## Entity Integrity and Check Constraints

Amongst other requirements, three that are **vital** for a database are:

  * **C**onfidentiality
  * **I**ntegrity
  * **A**vailability 
  
these are shortly known as the CIA requirements.  

If you lookup the meaning of the word _integrity_ in a dictionary amongst the definitions you will see "internal consistency or lack of corruption in electronic data".  You will also see synonyms such as "scrupulousness, sincerity, truthfulness, trustworthiness". 

There are several ways in which the integrity of a database can be compromised and equally several preventive measures to protect integrity.  In this notebook we will look at **entity integrity**, one of the simplest and foundational types of integrity, and **check constraints**.


### Entity Integrity

_Entity Integrity_ simply means that no two records in the database can be identical in the values of all their fields.  The reason we desire this is to avoid ambiguity.  We need a way of uniquely refering to any record in a database.

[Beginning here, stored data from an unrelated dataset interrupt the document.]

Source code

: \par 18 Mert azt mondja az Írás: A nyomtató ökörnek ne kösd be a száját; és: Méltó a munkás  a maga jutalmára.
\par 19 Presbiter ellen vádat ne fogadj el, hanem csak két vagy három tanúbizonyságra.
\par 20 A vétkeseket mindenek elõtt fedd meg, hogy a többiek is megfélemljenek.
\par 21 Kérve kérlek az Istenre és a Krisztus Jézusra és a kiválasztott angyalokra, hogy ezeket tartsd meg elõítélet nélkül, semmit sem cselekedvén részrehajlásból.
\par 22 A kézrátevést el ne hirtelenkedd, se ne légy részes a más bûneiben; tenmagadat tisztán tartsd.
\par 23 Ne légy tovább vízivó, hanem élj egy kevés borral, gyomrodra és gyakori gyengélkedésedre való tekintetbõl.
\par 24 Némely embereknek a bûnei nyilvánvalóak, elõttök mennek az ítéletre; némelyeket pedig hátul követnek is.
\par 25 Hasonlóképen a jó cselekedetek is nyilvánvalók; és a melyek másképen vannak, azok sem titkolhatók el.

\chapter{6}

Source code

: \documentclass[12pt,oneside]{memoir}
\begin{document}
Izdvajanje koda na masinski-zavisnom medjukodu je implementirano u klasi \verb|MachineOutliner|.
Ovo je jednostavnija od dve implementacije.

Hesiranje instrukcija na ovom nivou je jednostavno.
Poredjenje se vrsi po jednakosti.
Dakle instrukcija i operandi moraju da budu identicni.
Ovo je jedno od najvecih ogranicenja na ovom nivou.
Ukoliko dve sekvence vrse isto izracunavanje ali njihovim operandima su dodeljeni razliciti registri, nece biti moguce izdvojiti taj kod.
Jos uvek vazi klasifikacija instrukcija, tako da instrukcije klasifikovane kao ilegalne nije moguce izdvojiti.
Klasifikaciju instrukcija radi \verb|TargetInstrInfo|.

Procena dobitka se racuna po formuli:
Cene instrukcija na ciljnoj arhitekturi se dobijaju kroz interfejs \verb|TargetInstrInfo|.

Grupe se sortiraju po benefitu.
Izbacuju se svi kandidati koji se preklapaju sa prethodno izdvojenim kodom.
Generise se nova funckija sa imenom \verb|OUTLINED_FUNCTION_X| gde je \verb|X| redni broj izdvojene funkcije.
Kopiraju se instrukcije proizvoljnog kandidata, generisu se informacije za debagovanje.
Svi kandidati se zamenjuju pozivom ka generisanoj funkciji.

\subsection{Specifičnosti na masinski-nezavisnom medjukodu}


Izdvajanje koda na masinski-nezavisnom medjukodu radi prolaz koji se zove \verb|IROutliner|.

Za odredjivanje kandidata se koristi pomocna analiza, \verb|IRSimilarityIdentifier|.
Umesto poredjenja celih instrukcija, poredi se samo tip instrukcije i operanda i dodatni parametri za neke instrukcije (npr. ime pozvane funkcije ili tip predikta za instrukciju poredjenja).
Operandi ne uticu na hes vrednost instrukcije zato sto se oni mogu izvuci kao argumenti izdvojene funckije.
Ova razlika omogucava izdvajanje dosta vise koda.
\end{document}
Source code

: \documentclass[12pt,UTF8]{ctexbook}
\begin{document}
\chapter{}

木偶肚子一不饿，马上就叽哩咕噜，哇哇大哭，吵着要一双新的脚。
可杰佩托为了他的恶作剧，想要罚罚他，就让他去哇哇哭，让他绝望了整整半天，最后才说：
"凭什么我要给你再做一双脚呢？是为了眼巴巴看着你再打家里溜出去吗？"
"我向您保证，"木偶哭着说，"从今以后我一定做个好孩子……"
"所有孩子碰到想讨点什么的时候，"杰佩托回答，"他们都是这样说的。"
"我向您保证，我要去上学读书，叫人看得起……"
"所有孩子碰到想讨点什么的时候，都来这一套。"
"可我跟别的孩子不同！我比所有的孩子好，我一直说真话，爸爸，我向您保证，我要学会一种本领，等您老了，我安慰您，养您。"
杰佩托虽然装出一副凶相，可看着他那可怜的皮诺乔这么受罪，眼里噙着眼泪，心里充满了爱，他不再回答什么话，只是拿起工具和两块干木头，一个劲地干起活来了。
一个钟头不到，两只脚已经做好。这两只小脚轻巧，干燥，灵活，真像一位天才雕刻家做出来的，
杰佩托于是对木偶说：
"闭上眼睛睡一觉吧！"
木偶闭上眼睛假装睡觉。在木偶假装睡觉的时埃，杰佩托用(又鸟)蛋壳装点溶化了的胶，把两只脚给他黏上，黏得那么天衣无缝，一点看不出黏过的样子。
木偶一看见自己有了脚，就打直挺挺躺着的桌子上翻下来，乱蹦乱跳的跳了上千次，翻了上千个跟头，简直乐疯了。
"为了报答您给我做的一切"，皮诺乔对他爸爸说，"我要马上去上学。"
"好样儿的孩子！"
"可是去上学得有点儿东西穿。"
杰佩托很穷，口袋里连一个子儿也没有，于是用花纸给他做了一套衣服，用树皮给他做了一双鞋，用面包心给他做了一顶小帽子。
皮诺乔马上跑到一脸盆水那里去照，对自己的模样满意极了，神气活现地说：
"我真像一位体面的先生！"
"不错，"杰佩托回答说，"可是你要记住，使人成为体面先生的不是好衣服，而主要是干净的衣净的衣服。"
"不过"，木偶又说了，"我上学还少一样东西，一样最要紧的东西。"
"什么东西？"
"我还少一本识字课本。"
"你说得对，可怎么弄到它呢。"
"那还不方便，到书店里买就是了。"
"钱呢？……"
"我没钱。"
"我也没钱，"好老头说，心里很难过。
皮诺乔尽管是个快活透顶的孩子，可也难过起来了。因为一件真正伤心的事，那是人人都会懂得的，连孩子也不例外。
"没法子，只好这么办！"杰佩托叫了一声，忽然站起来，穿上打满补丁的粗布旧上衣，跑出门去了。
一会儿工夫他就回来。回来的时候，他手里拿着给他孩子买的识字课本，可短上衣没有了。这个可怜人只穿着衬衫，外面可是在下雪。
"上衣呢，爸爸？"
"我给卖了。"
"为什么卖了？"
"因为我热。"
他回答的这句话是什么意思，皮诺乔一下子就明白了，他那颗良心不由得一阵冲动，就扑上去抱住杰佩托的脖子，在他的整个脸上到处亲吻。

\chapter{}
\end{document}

##### Load the SQL Jupyter notebook extension

In [1]:
%load_ext sql 

##### Connect to the PG database
1. Ensure PG is running first :-)
2. If you are using Windows you need to specify the password for the roll
`%sql postgres://isdb16:PASSWORD@localhost/postgres`

Since I use a Mac, my connection command below doesn't specify a password.

In [2]:
%sql postgres://isdb16@localhost/postgres 

'Connected: isdb16@postgres'

##### Create a very simple table

In [3]:
%%sql 

DROP TABLE IF EXISTS Students;

CREATE TABLE Students (
   name text, 
   gpa  numeric(3,2)
); 

Done.
Done.


[]

##### Insert some sample records

In [4]:
%%sql 

INSERT INTO Students (name, gpa)
     VALUES ('Jack', 3.5),
            ('Jill', 3.8);

2 rows affected.


[]

In [5]:
%sql SELECT * FROM Students;

2 rows affected.


name,gpa
Jack,3.5
Jill,3.8


##### Insert couple more records

In [6]:
%%sql 

INSERT INTO Students (name, gpa)
     VALUES ('Bill', 3.5),
            ('Pat', 3.8);

2 rows affected.


[]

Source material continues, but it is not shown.